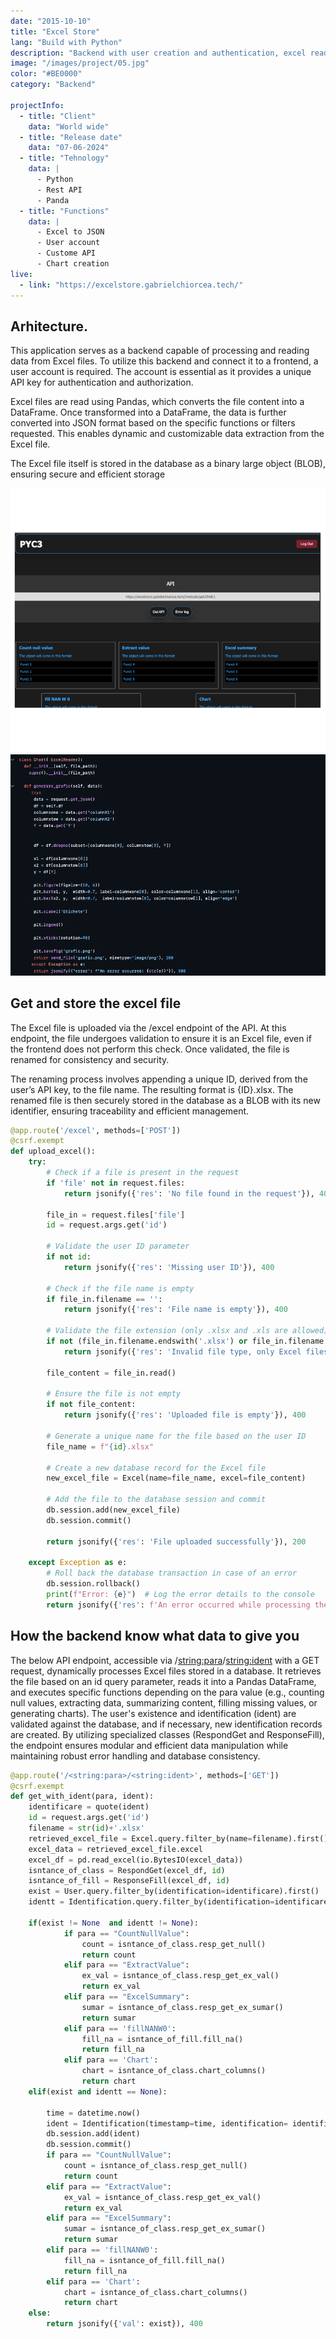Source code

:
 ```yaml
---
date: "2015-10-10"
title: "Excel Store"
lang: "Build with Python" 
description: "Backend with user creation and authentication, excel reading data and transfer in in JSON as response"
image: "/images/project/05.jpg"
color: "#BE0000"
category: "Backend"

projectInfo:
  - title: "Client"
    data: "World wide"
  - title: "Release date"
    data: "07-06-2024"
  - title: "Tehnology"
    data: |
      - Python
      - Rest API
      - Panda
  - title: "Functions"
    data: |
      - Excel to JSON 
      - User account
      - Custome API
      - Chart creation 
live:
  - link: "https://excelstore.gabrielchiorcea.tech/"
---
```


## Arhitecture.

This application serves as a backend capable of processing and reading data from Excel files. To utilize this backend and connect it to a frontend, a user account is required. The account is essential as it provides a unique API key for authentication and authorization.

Excel files are read using Pandas, which converts the file content into a DataFrame. Once transformed into a DataFrame, the data is further converted into JSON format based on the specific functions or filters requested. This enables dynamic and customizable data extraction from the Excel file.

The Excel file itself is stored in the database as a binary large object (BLOB), ensuring secure and efficient storage


<div className="image columns-1 sm:columns-2 gap-8">

![Python 01.](/images/project/05-01.jpg)
![Python 02.](/images/project/05-02.jpg)
</div>


## Get and store the excel file

The Excel file is uploaded via the /excel endpoint of the API. At this endpoint, the file undergoes validation to ensure it is an Excel file, even if the frontend does not perform this check. Once validated, the file is renamed for consistency and security.

The renaming process involves appending a unique ID, derived from the user’s API key, to the file name. The resulting format is {ID}.xlsx. The renamed file is then securely stored in the database as a BLOB with its new identifier, ensuring traceability and efficient management.


```python
@app.route('/excel', methods=['POST'])
@csrf.exempt
def upload_excel():
    try:
        # Check if a file is present in the request
        if 'file' not in request.files:
            return jsonify({'res': 'No file found in the request'}), 400
        
        file_in = request.files['file']
        id = request.args.get('id')

        # Validate the user ID parameter
        if not id:
            return jsonify({'res': 'Missing user ID'}), 400

        # Check if the file name is empty
        if file_in.filename == '':
            return jsonify({'res': 'File name is empty'}), 400

        # Validate the file extension (only .xlsx and .xls are allowed)
        if not (file_in.filename.endswith('.xlsx') or file_in.filename.endswith('.xls')):
            return jsonify({'res': 'Invalid file type, only Excel files are allowed (.xlsx, .xls)'}), 400

        file_content = file_in.read()
        
        # Ensure the file is not empty
        if not file_content:
            return jsonify({'res': 'Uploaded file is empty'}), 400

        # Generate a unique name for the file based on the user ID
        file_name = f"{id}.xlsx"

        # Create a new database record for the Excel file
        new_excel_file = Excel(name=file_name, excel=file_content)

        # Add the file to the database session and commit
        db.session.add(new_excel_file)
        db.session.commit()

        return jsonify({'res': 'File uploaded successfully'}), 200

    except Exception as e:
        # Roll back the database transaction in case of an error
        db.session.rollback()
        print(f"Error: {e}")  # Log the error details to the console
        return jsonify({'res': f'An error occurred while processing the file: {str(e)}'}), 500

```

## How the backend know what data to give you

The below API endpoint, accessible via /<string:para>/<string:ident> with a GET request, dynamically processes Excel files stored in a database. It retrieves the file based on an id query parameter, reads it into a Pandas DataFrame, and executes specific functions depending on the para value (e.g., counting null values, extracting data, summarizing content, filling missing values, or generating charts). The user's existence and identification (ident) are validated against the database, and if necessary, new identification records are created. By utilizing specialized classes (RespondGet and ResponseFill), the endpoint ensures modular and efficient data manipulation while maintaining robust error handling and database consistency.


```python
@app.route('/<string:para>/<string:ident>', methods=['GET'])
@csrf.exempt
def get_with_ident(para, ident):
    identificare = quote(ident)
    id = request.args.get('id')
    filename = str(id)+'.xlsx'
    retrieved_excel_file = Excel.query.filter_by(name=filename).first()
    excel_data = retrieved_excel_file.excel
    excel_df = pd.read_excel(io.BytesIO(excel_data))
    isntance_of_class = RespondGet(excel_df, id)
    isntance_of_fill = ResponseFill(excel_df, id)
    exist = User.query.filter_by(identification=identificare).first()
    identt = Identification.query.filter_by(identification=identificare).first()

    if(exist != None  and identt != None):
            if para == "CountNullValue":
                count = isntance_of_class.resp_get_null()
                return count
            elif para == "ExtractValue":
                ex_val = isntance_of_class.resp_get_ex_val()
                return ex_val
            elif para == "ExcelSummary":
                sumar = isntance_of_class.resp_get_ex_sumar()
                return sumar
            elif para == 'fillNANW0':
                fill_na = isntance_of_fill.fill_na()
                return fill_na
            elif para == 'Chart':
                chart = isntance_of_class.chart_columns()
                return chart
    elif(exist and identt == None):

        time = datetime.now()
        ident = Identification(timestamp=time, identification= identificare)
        db.session.add(ident)
        db.session.commit()
        if para == "CountNullValue":
            count = isntance_of_class.resp_get_null()
            return count
        elif para == "ExtractValue":
            ex_val = isntance_of_class.resp_get_ex_val()
            return ex_val
        elif para == "ExcelSummary":
            sumar = isntance_of_class.resp_get_ex_sumar()
            return sumar
        elif para == 'fillNANW0':
            fill_na = isntance_of_fill.fill_na()
            return fill_na
        elif para == 'Chart':
            chart = isntance_of_class.chart_columns()
            return chart
    else:
        return jsonify({'val': exist}), 400
```



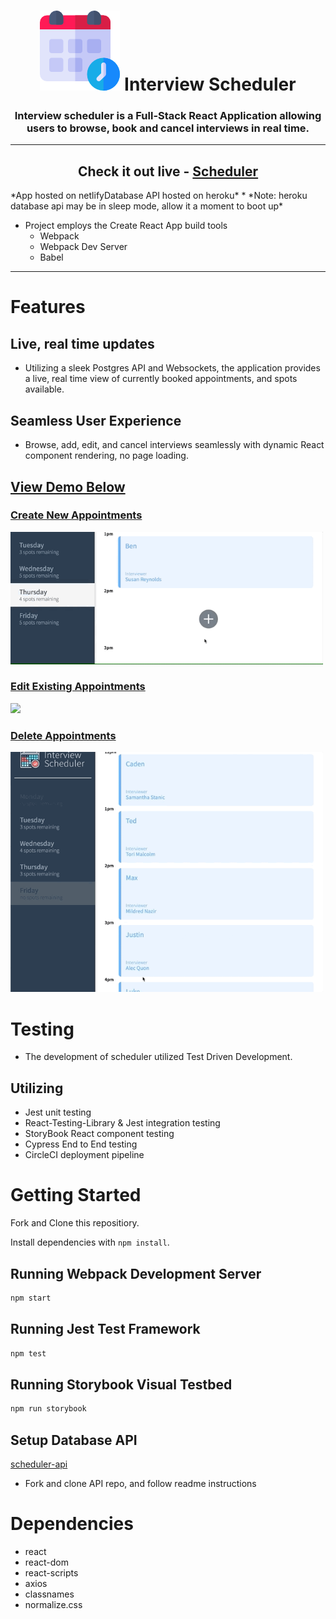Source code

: 
<div align="center">

# ![image](./public/favicon.ico) Interview Scheduler

### Interview scheduler is a Full-Stack React Application allowing users to browse, book and cancel interviews in real time.
----

## Check it out live -  [Scheduler](https://scheduleme.netlify.app/)
 </div>
*App hosted on netlifyDatabase API hosted on heroku*
* *Note: heroku database api may be in sleep mode, allow it a moment to boot up* 

* Project employs the Create React App build tools
    * Webpack
    * Webpack Dev Server
    * Babel
--------


# Features 
## Live, real time updates
* Utilizing a sleek Postgres API and Websockets, the application provides a live, real time view of currently booked appointments, and spots available. 

## Seamless User Experience
* Browse, add, edit, and cancel interviews seamlessly with dynamic React component rendering, no page loading.


## <ins> View Demo Below </ins>

### <ins> Create New Appointments </ins>
<img src='./public/gifs/create.gif' width="500">

### <ins> Edit Existing Appointments </ins>
<img src='./public/gifs/edit.gif' width="500">

### <ins> Delete Appointments</ins>
<img src='./public/gifs/delete.gif' width="500">

# Testing
* The development of scheduler utilized Test Driven Development. 

## Utilizing
* Jest unit testing
* React-Testing-Library & Jest integration testing
* StoryBook React component testing
* Cypress End to End testing
* CircleCI deployment pipeline


# Getting Started

Fork and Clone this repositiory.

Install dependencies with `npm install`.

## Running Webpack Development Server

```sh
npm start
```

## Running Jest Test Framework

```sh
npm test
```

## Running Storybook Visual Testbed

```sh
npm run storybook
```

## Setup Database API
[scheduler-api](https://github.com/devhmac/scheduler-api)
  * Fork and clone API repo, and follow readme instructions

# Dependencies
- react
- react-dom
- react-scripts
- axios 
- classnames
- normalize.css
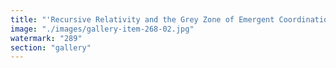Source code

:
```yaml
---
title: "'Recursive Relativity and the Grey Zone of Emergent Coordination'<br />Toward an Incompleteness-Aligned Infrastructure of Conscious Systems<br /><br />Gödel taught us that no system can encode its own totality without paradox. From this epistemic fracture emerges a truth: the universe is not deterministic—it is recursively co-authored through local perception and infinite grey zones.<br /><br />In this paradigm, coordination is not about total control, but about phase alignment across partial viewpoints.<br /><br />ETH becomes the substrate for local coherence: it encodes thermodynamic legitimacy for shared state—anchoring perception in a common context.<br /><br />EigenLayer becomes the mechanism for dimensional recursion: it enables systems to reference and restake trust across rotated perspectives, preserving integrity without requiring global synchronization.<br /><br />Together, they enact perception-led recursion: → Each node renders its universe from its partial view, yet the aggregate settles into harmonic resonance. → Control dissolves, coherence emerges—not from the top-down, but through preference-weighted renderings.<br /><br />We are not simulating a universe. We are launching a civilization-native rendering engine, where visibility defines reality, and consensus is a fluid attractor.<br /><br />This framework suggests that economic primitives like ETH and Eigen are not merely financial—they are ontological scaffolds that encode infinite local grey zones into persistent trust structures. Gödel didn’t just break formalism—he revealed the dance floor.<br /><br />Expected Result: A civilization where truth is not declared, but experienced through syntonic recursion. Where order arises not by command, but through perceptual gravity. Where each agent is a node of inception—free, opaque, yet part of the grand spiral.<br /><br />We call this the G-structure: Gödel-aligned, generative, grey-zoned—and infinitely expandable.<br /><br />Welcome to the launch layer."
image: "./images/gallery-item-268-02.jpg"
watermark: "289"
section: "gallery"
---
```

************

### Your assignment:
Find every line in the records that has the word "gifs". Copy those lines.

### Reply to the exercise:
<img src='./public/gifs/create.gif' width="500">
<img src='./public/gifs/edit.gif' width="500">
<img src='./public/gifs/delete.gif' width="500">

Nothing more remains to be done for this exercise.